Forse è da qui che si può ripartire. Da un’immagine che non divide, non impone, non urla. Che non chiede di credere, ma di guardare.

Un uomo tradito, venduto, martoriato. Un uomo solo. Un uomo che muore. E insieme, in quel corpo, tutti gli altri. Tutti quelli che la storia continua a produrre: i volti cancellati, i corpi senza nome, le vite che scorrono sotto i nostri occhi mentre ci insegnano a non vedere. Il crocifisso li rappresenta tutti, scrive Ginzburg.

Forse è questo che ancora ci inquieta. Non è un segno di appartenenza. È uno specchio. Ci riguarda, anche quando pensiamo di esserne fuori. Anche quando ci sentiamo dalla parte giusta. Perché dentro quella storia — in modi diversi — ci siamo tutti.

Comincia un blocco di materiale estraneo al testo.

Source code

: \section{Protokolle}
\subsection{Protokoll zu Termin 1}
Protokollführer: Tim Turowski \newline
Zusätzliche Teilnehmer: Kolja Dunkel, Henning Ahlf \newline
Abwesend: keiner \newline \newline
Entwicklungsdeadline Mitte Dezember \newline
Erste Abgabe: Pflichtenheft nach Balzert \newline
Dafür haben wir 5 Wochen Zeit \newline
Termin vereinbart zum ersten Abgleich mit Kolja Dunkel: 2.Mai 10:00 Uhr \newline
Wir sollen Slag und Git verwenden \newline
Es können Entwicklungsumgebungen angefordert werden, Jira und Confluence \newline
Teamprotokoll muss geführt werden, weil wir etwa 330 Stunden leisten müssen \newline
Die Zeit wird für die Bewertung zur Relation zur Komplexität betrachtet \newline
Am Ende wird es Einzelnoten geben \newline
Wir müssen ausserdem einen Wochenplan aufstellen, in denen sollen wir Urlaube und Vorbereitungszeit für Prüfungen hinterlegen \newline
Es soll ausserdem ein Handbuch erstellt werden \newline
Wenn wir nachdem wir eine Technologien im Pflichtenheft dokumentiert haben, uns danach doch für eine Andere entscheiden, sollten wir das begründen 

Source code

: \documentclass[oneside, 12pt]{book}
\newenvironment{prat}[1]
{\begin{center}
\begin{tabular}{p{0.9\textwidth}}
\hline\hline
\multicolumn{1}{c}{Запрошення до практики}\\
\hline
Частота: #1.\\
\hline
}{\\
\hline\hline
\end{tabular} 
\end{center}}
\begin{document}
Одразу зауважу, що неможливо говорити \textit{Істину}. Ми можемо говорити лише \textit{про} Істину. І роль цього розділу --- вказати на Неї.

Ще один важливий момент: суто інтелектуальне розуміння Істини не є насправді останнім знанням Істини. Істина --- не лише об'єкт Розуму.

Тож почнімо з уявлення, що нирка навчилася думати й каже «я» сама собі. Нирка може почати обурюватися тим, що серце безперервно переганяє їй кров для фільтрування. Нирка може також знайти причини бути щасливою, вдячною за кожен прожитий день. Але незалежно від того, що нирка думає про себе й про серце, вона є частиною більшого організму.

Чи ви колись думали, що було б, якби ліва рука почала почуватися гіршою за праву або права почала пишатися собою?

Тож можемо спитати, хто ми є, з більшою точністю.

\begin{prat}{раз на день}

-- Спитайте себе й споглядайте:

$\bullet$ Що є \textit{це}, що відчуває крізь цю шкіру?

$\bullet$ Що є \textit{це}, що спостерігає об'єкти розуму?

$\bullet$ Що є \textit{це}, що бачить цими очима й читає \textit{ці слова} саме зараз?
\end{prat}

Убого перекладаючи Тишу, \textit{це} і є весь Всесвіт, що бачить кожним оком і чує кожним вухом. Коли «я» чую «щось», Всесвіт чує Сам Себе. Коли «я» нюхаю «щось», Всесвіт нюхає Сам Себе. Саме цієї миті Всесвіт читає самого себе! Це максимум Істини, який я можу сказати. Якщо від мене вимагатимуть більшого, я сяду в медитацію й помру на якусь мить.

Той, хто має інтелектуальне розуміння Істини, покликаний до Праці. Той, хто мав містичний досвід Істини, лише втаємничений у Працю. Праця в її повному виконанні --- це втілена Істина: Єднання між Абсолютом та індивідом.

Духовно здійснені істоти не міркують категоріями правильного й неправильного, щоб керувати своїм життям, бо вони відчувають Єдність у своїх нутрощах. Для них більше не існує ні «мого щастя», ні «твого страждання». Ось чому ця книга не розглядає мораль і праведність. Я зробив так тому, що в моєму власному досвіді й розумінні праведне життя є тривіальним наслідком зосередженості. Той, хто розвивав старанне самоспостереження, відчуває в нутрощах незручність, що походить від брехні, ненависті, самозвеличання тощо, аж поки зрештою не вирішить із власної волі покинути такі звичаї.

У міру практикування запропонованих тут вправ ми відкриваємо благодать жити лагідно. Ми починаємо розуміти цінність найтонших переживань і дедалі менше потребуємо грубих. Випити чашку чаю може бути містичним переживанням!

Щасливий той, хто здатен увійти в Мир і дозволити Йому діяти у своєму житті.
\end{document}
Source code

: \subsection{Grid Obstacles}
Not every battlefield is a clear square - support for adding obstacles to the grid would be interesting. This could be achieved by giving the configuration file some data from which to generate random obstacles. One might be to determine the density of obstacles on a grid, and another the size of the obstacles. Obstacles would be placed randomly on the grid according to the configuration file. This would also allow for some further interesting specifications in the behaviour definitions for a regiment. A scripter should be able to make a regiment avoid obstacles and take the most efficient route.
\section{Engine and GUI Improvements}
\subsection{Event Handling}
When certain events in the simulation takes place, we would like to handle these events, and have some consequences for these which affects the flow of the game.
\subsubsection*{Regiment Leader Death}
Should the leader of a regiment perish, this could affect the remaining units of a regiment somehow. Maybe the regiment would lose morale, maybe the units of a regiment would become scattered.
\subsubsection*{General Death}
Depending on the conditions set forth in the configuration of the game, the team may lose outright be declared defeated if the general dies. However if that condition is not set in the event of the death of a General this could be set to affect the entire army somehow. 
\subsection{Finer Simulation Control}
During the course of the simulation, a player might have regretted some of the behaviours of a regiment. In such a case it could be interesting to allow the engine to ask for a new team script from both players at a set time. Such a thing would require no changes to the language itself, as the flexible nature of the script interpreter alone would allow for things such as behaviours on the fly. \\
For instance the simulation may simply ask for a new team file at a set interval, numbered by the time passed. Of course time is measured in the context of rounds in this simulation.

E allora, forse, Pasqua non è una risposta. È un modo di stare. Stare davanti al dolore senza distogliere lo sguardo. Stare dentro una idea semplice e difficile: che il prossimo esiste. E che non possiamo far finta di niente.

Dobbiamo augurarci di avere la forza e la capacità di opporci sempre all’orrore a cui stiamo assistendo.